Cependant, dans le cancer du pancréas, qui a généralement un très mauvais pronostic,KRAS les mutations sont parmi les premières à se produire au cours de la cancérogenèse, et elles ont un rôle sans ambiguïté dans la conduite de ce cancer, a déclaré le Dr Bates. Un médicament capable de cibler efficacement les protéines RAS mutantes devrait donc être très utile dans le traitement du cancer du pancréas.


Les célèbres chiots de Tchernobyl

Tous les animaux vivant autour de Tchernobyl ne sont pas entièrement sauvages.
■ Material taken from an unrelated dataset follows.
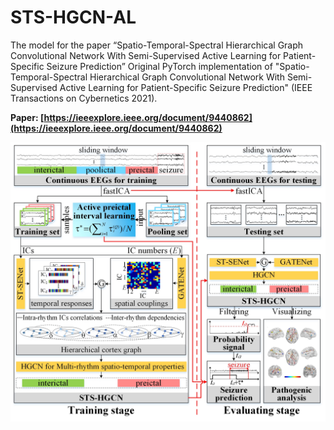 # STS-HGCN-AL
The model for the paper “Spatio-Temporal-Spectral Hierarchical Graph Convolutional Network With Semi-Supervised Active Learning for Patient-Specific Seizure Prediction”
Original PyTorch implementation of "Spatio-Temporal-Spectral Hierarchical Graph Convolutional Network With Semi-Supervised Active Learning for Patient-Specific Seizure Prediction" (IEEE Transactions on Cybernetics 2021).

**Paper: [https://ieeexplore.ieee.org/document/9440862](https://ieeexplore.ieee.org/document/9440862)**

![STS-HGCN-AL](https://github.com/YangLibuaa/STS-HGCN-AL/blob/main/Figures/STS-HGCN-AL.jpg)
Il y a environ 900 chiens errants, pour la plupart descendants de ceux laissés pour compte lorsque les gens ont évacué la zone. Des vétérinaires, des experts en radiations et des volontaires d'un groupe appelé The Dogs of Chernobyl capturent les chiens, les vaccinent contre les maladies et les marquent. En plus des balises, certains chiens sont équipés de colliers détecteurs de rayonnement. Les chiens offrent un moyen de cartographier le rayonnement à travers la zone d'exclusion et d'étudier les effets continus de l'accident. Bien que les scientifiques ne puissent généralement pas examiner de près les animaux sauvages individuels dans la zone d'exclusion, ils peuvent surveiller les chiens de près. Les chiens sont, bien sûr, radioactifs. Il est conseillé aux visiteurs de la région d'éviter de caresser les chiens afin de minimiser l'exposition aux rayonnements.